» **Exercise brief**
For each line below that contains the word "clock", return that line.

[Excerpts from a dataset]

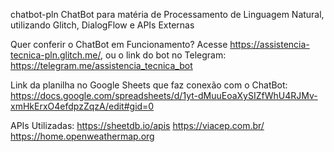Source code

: chatbot-pln
ChatBot para matéria de Processamento de Linguagem Natural, utilizando Glitch, DialogFlow e APIs Externas

Quer conferir o ChatBot em Funcionamento? 
Acesse https://assistencia-tecnica-pln.glitch.me/, ou o link do bot no Telegram: https://telegram.me/assistencia_tecnica_bot 

Link da planilha no Google Sheets que faz conexão com o ChatBot: https://docs.google.com/spreadsheets/d/1yt-dMuuEoaXySIZfWhU4RJMv-xmHkErxO4efdpzZqzA/edit#gid=0

APIs Utilizadas:
https://sheetdb.io/apis
https://viacep.com.br/ 
https://home.openweathermap.org

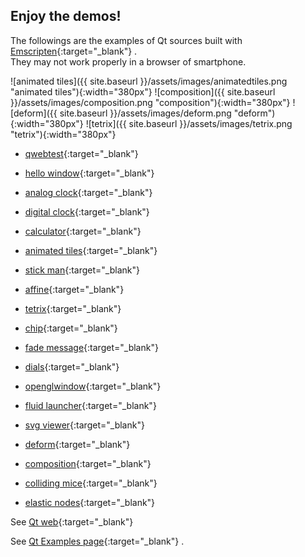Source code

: ## Enjoy the demos!

The followings are the examples of Qt sources built with [Emscripten](https://emscripten.org/){:target="_blank"} <i class="fas fa-external-link-alt"></i>.  
They may not work properly in a browser of smartphone.

![animated tiles]({{ site.baseurl }}/assets/images/animatedtiles.png "animated tiles"){:width="380px"}
![composition]({{ site.baseurl }}/assets/images/composition.png "composition"){:width="380px"}
![deform]({{ site.baseurl }}/assets/images/deform.png "deform"){:width="380px"}
![tetrix]({{ site.baseurl }}/assets/images/tetrix.png "tetrix"){:width="380px"}

* [qwebtest](https://ksmadhu.github.io/qt-webassembly-examples/qwebtest/){:target="_blank"}

 * [hello window](https://ksmadhu.github.io/qt-webassembly-examples/hellowindow/){:target="_blank"}
 * [analog clock](https://treefrogframework.github.io/qt-webassembly-examples/analogclock/){:target="_blank"}
 * [digital clock](https://treefrogframework.github.io/qt-webassembly-examples/digitalclock/){:target="_blank"}
 * [calculator](https://treefrogframework.github.io/qt-webassembly-examples/calculator/){:target="_blank"}
 * [animated tiles](https://treefrogframework.github.io/qt-webassembly-examples/animatedtiles/){:target="_blank"}
 * [stick man](https://treefrogframework.github.io/qt-webassembly-examples/stickman/){:target="_blank"}
 * [affine](https://treefrogframework.github.io/qt-webassembly-examples/affine/){:target="_blank"}
 * [tetrix](https://treefrogframework.github.io/qt-webassembly-examples/tetrix/){:target="_blank"}
 * [chip](https://treefrogframework.github.io/qt-webassembly-examples/chip/){:target="_blank"}
 * [fade message](https://treefrogframework.github.io/qt-webassembly-examples/fademessage/){:target="_blank"}
 * [dials](https://treefrogframework.github.io/qt-webassembly-examples/dials/){:target="_blank"}
 * [openglwindow](https://treefrogframework.github.io/qt-webassembly-examples/openglwindow/){:target="_blank"}
 * [fluid launcher](https://treefrogframework.github.io/qt-webassembly-examples/fluidlauncher/){:target="_blank"}
 * [svg viewer](https://treefrogframework.github.io/qt-webassembly-examples/svgviewer/){:target="_blank"}
 * [deform](https://treefrogframework.github.io/qt-webassembly-examples/deform/){:target="_blank"}
 * [composition](https://treefrogframework.github.io/qt-webassembly-examples/composition/){:target="_blank"}
 * [colliding mice](https://treefrogframework.github.io/qt-webassembly-examples/collidingmice/){:target="_blank"}
 * [elastic nodes](https://treefrogframework.github.io/qt-webassembly-examples/elasticnodes/){:target="_blank"}
 
See [Qt web](https://ksmadhu.github.io/qt-webassembly-examples/qwebtest/qwebtest.html){:target="_blank"}

See [Qt Examples page](https://doc.qt.io/qt-5/qtexamplesandtutorials.html){:target="_blank"} <i class="fas fa-external-link-alt"></i>.
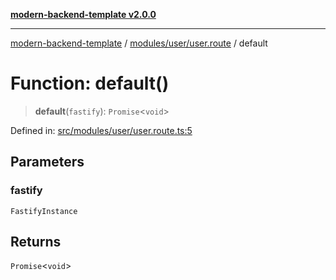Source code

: [**modern-backend-template v2.0.0**](../../../../README.md)

***

[modern-backend-template](../../../../modules.md) / [modules/user/user.route](../README.md) / default

# Function: default()

> **default**(`fastify`): `Promise`\<`void`\>

Defined in: [src/modules/user/user.route.ts:5](https://github.com/maemreyo/saas-4cus-nodejs/blob/1a77de11cd6eaefe66c31c7f5de281673fc25ce5/src/modules/user/user.route.ts#L5)

## Parameters

### fastify

`FastifyInstance`

## Returns

`Promise`\<`void`\>
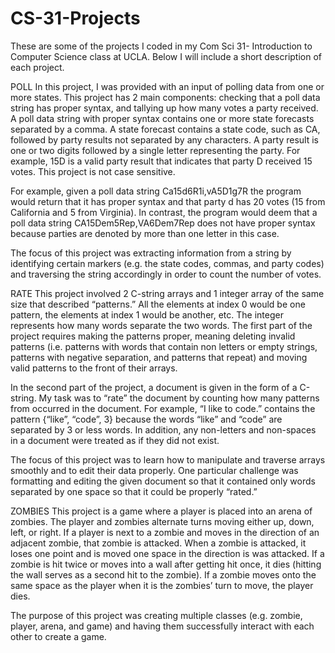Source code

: # CS-31-Projects
These are some of the projects I coded in my Com Sci 31- Introduction to Computer Science class at UCLA. Below I will include a short description of each project.

POLL
In this project, I was provided with an input of polling data from one or more states. This project has 2 main components: checking that a poll data string has proper syntax, and tallying up how many votes a party received. A poll data string with proper syntax contains one or more state forecasts separated by a comma. A state forecast contains a state code, such as CA, followed by party results not separated by any characters. A party result is one or two digits followed by a single letter representing the party. For example, 15D is a valid party result that indicates that party D received 15 votes. This project is not case sensitive.

For example, given a poll data string Ca15d6R1i,vA5D1g7R the program would return that it has proper syntax and that party d has 20 votes (15 from California and 5 from Virginia).  In contrast, the program would deem that a poll data string CA15Dem5Rep,VA6Dem7Rep does not have proper syntax because parties are denoted by more than one letter in this case.

The focus of this project was extracting information from a string by identifying certain markers (e.g. the state codes, commas, and party codes) and traversing the string accordingly in order to count the number of votes.

RATE
This project involved 2 C-string arrays and 1 integer array of the same size that described “patterns.” All the elements at index 0 would be one pattern, the elements at index 1 would be another, etc. The integer represents how many words separate the two words. The first part of the project requires making the patterns proper, meaning deleting invalid patterns (i.e. patterns with words that contain non letters or empty strings, patterns with negative separation, and patterns that repeat) and moving valid patterns to the front of their arrays. 

In the second part of the project, a document is given in the form of a C-string. My task was to “rate” the document by counting how many patterns from occurred in the document. For example, “I like to code.” contains the pattern {“like”, “code”, 3} because the words “like” and “code” are separated by 3 or less words. In addition, any non-letters and non-spaces in a document were treated as if they did not exist. 

The focus of this project was to learn how to manipulate and traverse arrays smoothly and to edit their data properly. One particular challenge was formatting and editing the given document so that it contained only words separated by one space so that it could be properly “rated.”

ZOMBIES
This project is a game where a player is placed into an arena of zombies. The player and zombies alternate turns moving either up, down, left, or right. If a player is next to a zombie and moves in the direction of an adjacent zombie, that zombie is attacked. When a zombie is attacked, it loses one point and is moved one space in the direction is was attacked. If a zombie is hit twice or moves into a wall after getting hit once, it dies (hitting the wall serves as a second hit to the zombie). If a zombie moves onto the same space as the player when it is the zombies’ turn to move, the player dies.

The purpose of this project was creating multiple classes (e.g. zombie, player, arena, and game) and having them successfully interact with each other to create a game.
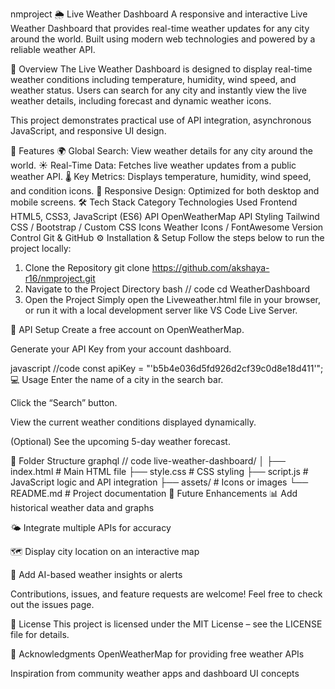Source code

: nmproject
🌦️ Live Weather Dashboard
A responsive and interactive Live Weather Dashboard that provides real-time weather updates for any city around the world.
Built using modern web technologies and powered by a reliable weather API.

🧭 Overview
The Live Weather Dashboard is designed to display real-time weather conditions including temperature, humidity, wind speed, and weather status.
Users can search for any city and instantly view the live weather details, including forecast and dynamic weather icons.

This project demonstrates practical use of API integration, asynchronous JavaScript, and responsive UI design.

🚀 Features
🌍 Global Search: View weather details for any city around the world.
☀️ Real-Time Data: Fetches live weather updates from a public weather API.
🌡️ Key Metrics: Displays temperature, humidity, wind speed, and condition icons.
📱 Responsive Design: Optimized for both desktop and mobile screens.
🛠️ Tech Stack
Category	Technologies Used
Frontend	HTML5, CSS3, JavaScript (ES6)
API	OpenWeatherMap API
Styling	Tailwind CSS / Bootstrap / Custom CSS
Icons	Weather Icons / FontAwesome
Version Control	Git & GitHub
⚙️ Installation & Setup
Follow the steps below to run the project locally:

1. Clone the Repository
git clone https://github.com/akshaya-r16/nmproject.git
2. Navigate to the Project Directory
bash
// code
cd WeatherDashboard
3. Open the Project
Simply open the Liveweather.html file in your browser, or run it with a local development server like VS Code Live Server.

🔑 API Setup
Create a free account on OpenWeatherMap.

Generate your API Key from your account dashboard.


javascript
//code
const apiKey = "'b5b4e036d5fd926d2cf39c0d8e18d411'";
💻 Usage
Enter the name of a city in the search bar.

Click the “Search” button.

View the current weather conditions displayed dynamically.

(Optional) See the upcoming 5-day weather forecast.

🧩 Folder Structure
graphql
// code
live-weather-dashboard/
│
├── index.html          # Main HTML file
├── style.css           # CSS styling
├── script.js           # JavaScript logic and API integration
├── assets/             # Icons or images
└── README.md           # Project documentation
🎯 Future Enhancements
📊 Add historical weather data and graphs

🌤️ Integrate multiple APIs for accuracy

🗺️ Display city location on an interactive map

🧠 Add AI-based weather insights or alerts



Contributions, issues, and feature requests are welcome!
Feel free to check out the issues page.

📜 License
This project is licensed under the MIT License – see the LICENSE file for details.

🌟 Acknowledgments
OpenWeatherMap for providing free weather APIs

Inspiration from community weather apps and dashboard UI concepts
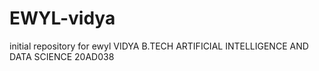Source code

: # EWYL-vidya
initial repository for ewyl
VIDYA
B.TECH ARTIFICIAL INTELLIGENCE AND DATA SCIENCE
20AD038
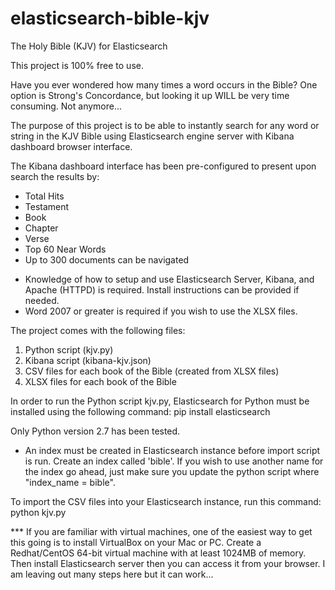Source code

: elasticsearch-bible-kjv
=======================

The Holy Bible (KJV) for Elasticsearch

This project is 100% free to use.

Have you ever wondered how many times a word occurs in the Bible? One option is Strong's Concordance, but looking it up WILL be very time consuming. Not anymore...

The purpose of this project is to be able to instantly search for any word or string in the KJV Bible using Elasticsearch engine server with Kibana dashboard browser interface.

The Kibana dashboard interface has been pre-configured to present upon search the results by:
- Total Hits
- Testament
- Book
- Chapter
- Verse
- Top 60 Near Words
- Up to 300 documents can be navigated

* Knowledge of how to setup and use Elasticsearch Server, Kibana, and Apache (HTTPD) is required. Install instructions can be provided if needed.
* Word 2007 or greater is required if you wish to use the XLSX files.

The project comes with the following files:
1. Python script (kjv.py)
2. Kibana script (kibana-kjv.json)
3. CSV files for each book of the Bible (created from XLSX files)
4. XLSX files for each book of the Bible

In order to run the Python script kjv.py, Elasticsearch for Python must be installed using the following command:
pip install elasticsearch

Only Python version 2.7 has been tested.

* An index must be created in Elasticsearch instance before import script is run. Create an index called 'bible'.
If you wish to use another name for the index go ahead, just make sure you update the python script where "index_name = bible".

To import the CSV files into your Elasticsearch instance, run this command:
python kjv.py

*** If you are familiar with virtual machines, one of the easiest way to get this going is to install VirtualBox on your Mac or PC. Create a Redhat/CentOS 64-bit virtual machine with at least 1024MB of memory. Then install Elasticsearch server then you can access it from your browser. I am leaving out many steps here but it can work...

» **Solution**
 * [analog clock](https://treefrogframework.github.io/qt-webassembly-examples/analogclock/){:target="_blank"}
 * [digital clock](https://treefrogframework.github.io/qt-webassembly-examples/digitalclock/){:target="_blank"}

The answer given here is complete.